> _Exercise goal_: Answer with a number only: how many lines of the entries below contain the word "como"?

> _Information shown_:
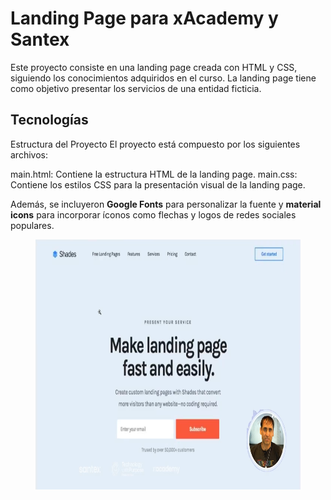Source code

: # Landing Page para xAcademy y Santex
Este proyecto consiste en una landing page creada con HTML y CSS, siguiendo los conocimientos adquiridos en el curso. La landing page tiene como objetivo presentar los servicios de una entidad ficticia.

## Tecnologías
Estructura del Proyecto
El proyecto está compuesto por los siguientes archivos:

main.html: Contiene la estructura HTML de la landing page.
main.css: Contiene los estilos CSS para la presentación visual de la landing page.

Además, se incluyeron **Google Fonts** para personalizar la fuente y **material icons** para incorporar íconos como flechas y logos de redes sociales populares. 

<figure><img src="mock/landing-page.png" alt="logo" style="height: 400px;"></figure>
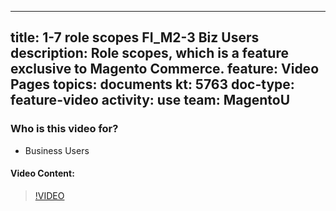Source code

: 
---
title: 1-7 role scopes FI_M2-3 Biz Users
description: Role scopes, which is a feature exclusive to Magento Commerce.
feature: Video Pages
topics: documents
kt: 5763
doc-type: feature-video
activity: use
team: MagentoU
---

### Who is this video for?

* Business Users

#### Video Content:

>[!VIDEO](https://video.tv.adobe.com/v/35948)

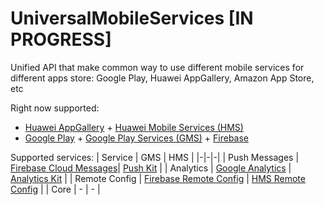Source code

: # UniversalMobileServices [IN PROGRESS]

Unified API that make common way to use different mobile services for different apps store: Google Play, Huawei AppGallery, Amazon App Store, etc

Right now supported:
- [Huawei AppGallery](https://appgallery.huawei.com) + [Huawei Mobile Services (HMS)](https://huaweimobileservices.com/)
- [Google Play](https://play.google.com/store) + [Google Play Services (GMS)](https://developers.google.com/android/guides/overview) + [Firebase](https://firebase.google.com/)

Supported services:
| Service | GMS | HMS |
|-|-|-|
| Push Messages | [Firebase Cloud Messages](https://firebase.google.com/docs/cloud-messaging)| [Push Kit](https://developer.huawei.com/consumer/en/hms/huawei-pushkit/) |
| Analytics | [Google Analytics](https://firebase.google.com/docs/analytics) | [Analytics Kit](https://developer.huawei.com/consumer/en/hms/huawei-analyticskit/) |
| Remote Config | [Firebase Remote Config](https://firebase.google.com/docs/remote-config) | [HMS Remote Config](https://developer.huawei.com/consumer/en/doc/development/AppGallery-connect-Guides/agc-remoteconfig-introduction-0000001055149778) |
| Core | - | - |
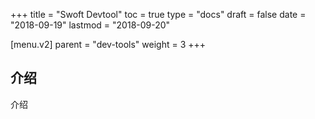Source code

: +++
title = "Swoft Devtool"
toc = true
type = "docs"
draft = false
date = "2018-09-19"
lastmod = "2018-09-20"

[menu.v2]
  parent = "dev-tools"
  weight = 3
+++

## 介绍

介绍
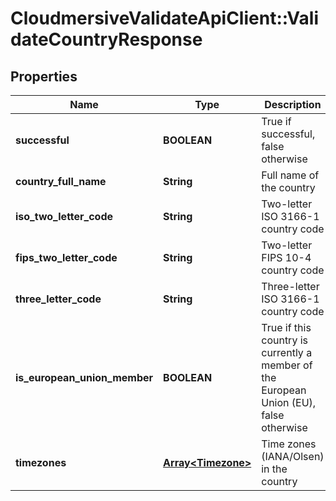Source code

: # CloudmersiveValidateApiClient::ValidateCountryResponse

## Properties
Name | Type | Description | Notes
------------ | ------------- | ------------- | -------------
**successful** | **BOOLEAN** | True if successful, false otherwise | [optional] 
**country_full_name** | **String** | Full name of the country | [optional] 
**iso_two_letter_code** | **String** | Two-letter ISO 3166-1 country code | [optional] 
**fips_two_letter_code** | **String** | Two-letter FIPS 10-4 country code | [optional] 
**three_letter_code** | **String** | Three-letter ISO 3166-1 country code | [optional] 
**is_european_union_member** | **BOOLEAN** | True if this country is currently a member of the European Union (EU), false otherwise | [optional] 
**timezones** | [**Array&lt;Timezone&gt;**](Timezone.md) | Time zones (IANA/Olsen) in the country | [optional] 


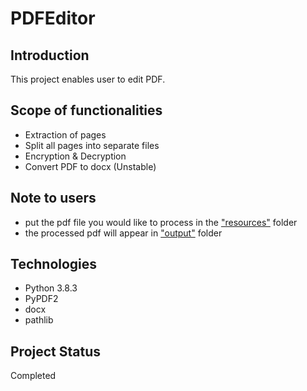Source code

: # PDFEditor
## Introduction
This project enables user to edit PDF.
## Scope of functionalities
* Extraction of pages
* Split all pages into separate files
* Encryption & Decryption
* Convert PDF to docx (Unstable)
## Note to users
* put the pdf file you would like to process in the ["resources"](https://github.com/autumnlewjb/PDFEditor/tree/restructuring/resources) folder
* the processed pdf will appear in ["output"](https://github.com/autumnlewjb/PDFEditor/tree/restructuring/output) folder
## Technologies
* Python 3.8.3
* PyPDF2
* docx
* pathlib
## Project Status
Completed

> _Output for this exercise_: 2